Attending the State of the State speech was Chloe Cole, an 18-year-old who has referred to herself as a “former trans kid,” and who has spoken to state legislature’s across the country in support of banning gender-affirming care.
Both state and national Democrats quickly released a slate of press releases and “fact checks” blasting DeSantis, a rapid response effort that’s ramping up as Democrats prepare to do battle with DeSantis heading into the 2024 presidential election cycle.
“Ron DeSantis is set to deliver his State of the State address today — where he will unveil his extreme wish list for the upcoming Florida legislative session as he continue his desperate chase for the MAGA base,” the Democratic National Committee said in a statement.
Unexpectedly, GOP lawmakers on Tuesday also proposed a six week abortion ban just minutes before DeSantis delivered his State of the State address even as the state’s previous 15 week abortion ban is mired in legal challenges and is awaiting a Florida Supreme Court hearing. The proposed six-week ban, which has the support of legislative leaders, includes language tying its effective date to a ruling by the conservative-leaning state high court. If the court upholds the law, the six-week ban could take effect if passed, but it would not if the 15-week ban is found to be unconstitutional.
The new proposal includes exemptions up to 15 weeks for rape and incest if the victim provides documentation that they were victimized. That can include things like police reports, court records, or restraining orders.
DeSantis told reporters after his State of the State speech that he thought the exemptions were “acceptable” but kept his comments brief.
“I have not seen what is filed, but I think that in the discussion that I had heard them [lawmakers] having, they were recognizing [the challenge to the 15 week abortion ban] was pending and that whatever they do this year would be basically only in effect if that case was resolved in a favorable way,” DeSantis said.
Pilloried by Dems
Democrats immediately railed against the proposal and cast DeSantis as extreme for supporting the measure. Democrats nationally used the same technique in the wake of the U.S. Supreme Court ruling overturning Roe v. Wade, and it was credited, in part, with helping Democrats enjoy a much more successful 2022 midterm than predicted.

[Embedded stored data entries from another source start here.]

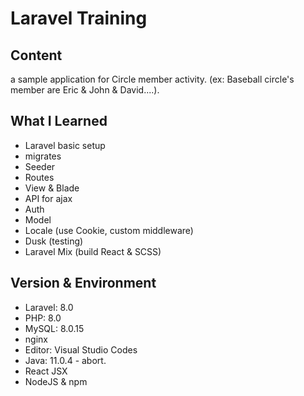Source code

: # Laravel Training

## Content
a sample application for Circle member activity.
(ex: Baseball circle's member are Eric & John & David....).

## What I Learned
- Laravel basic setup
- migrates
- Seeder
- Routes
- View & Blade
- API for ajax
- Auth
- Model
- Locale (use Cookie, custom middleware)
- Dusk (testing)
- Laravel Mix (build React & SCSS)

## Version & Environment
- Laravel: 8.0
- PHP: 8.0
- MySQL: 8.0.15
- nginx
- Editor: Visual Studio Codes
- Java: 11.0.4 - abort.
- React JSX
- NodeJS & npm
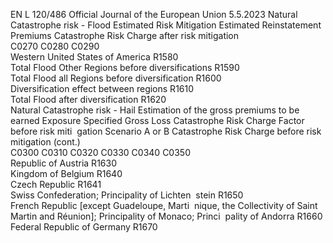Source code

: EN  L 120/486 Official Journal of the European Union 5.5.2023
 Natural Catastrophe risk - Flood  Estimated Risk Mitigation  Estimated Reinstatement 
Premiums  Catastrophe Risk Charge 
after risk mitigation  
C0270  C0280  C0290  
Western United States of America  R1580  
Total Flood Other Regions before diversifications  R1590  
Total Flood all Regions before diversification  R1600  
Diversification effect between regions  R1610  
Total Flood after diversification  R1620  
Natural Catastrophe risk - Hail  Estimation of the 
gross premiums to 
be earned  Exposure  Specified Gross 
Loss  Catastrophe Risk 
Charge Factor 
before risk miti ­
gation  Scenario A 
or B  Catastrophe Risk 
Charge before risk 
mitigation  (cont.)  
C0300  C0310  C0320  C0330  C0340  C0350  
Republic of Austria  R1630  
Kingdom of Belgium  R1640  
Czech Republic  R1641  
Swiss Confederation; Principality of Lichten ­
stein  R1650  
French Republic [except Guadeloupe, Marti ­
nique, the Collectivity of Saint Martin and 
Réunion]; Principality of Monaco; Princi ­
pality of Andorra  R1660  
Federal Republic of Germany  R1670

“Each of us should be free to live our lives with dignity and to make the decisions that are best for our lives, families and communities,” said state Rep. Anna Eskamani, an Orlando Democrat who previously worked for Planned Parenthood. “No one wants Ron DeSantis in the exam room with us; personal medical decisions should be between me, my family, my doctor, and my faith. Not politicians.”
White House spokesperson Karine Jean-Pierre on Tuesday also told reporters that elected officials like DeSantis “espouse quote, freedom for all, unquote, while directly attacking the freedom to make one’s own health care decisions. Their rhetoric doesn’t come without consequences here.”
But in the wake of midterm elections that saw Republicans dominate in Florida and build legislative super-majorities, Democrats have largely acknowledged there is little they can do to slow down DeSantis’ agenda.
And DeSantis does not appear poised to ease up.
“We will stand strong. We will hold the line. We won’t back down,” he said to conclude his speech, before borrowing a line made famous by former President Ronald Raegan. “And I can promise you this, you ain’t seen nothing yet.”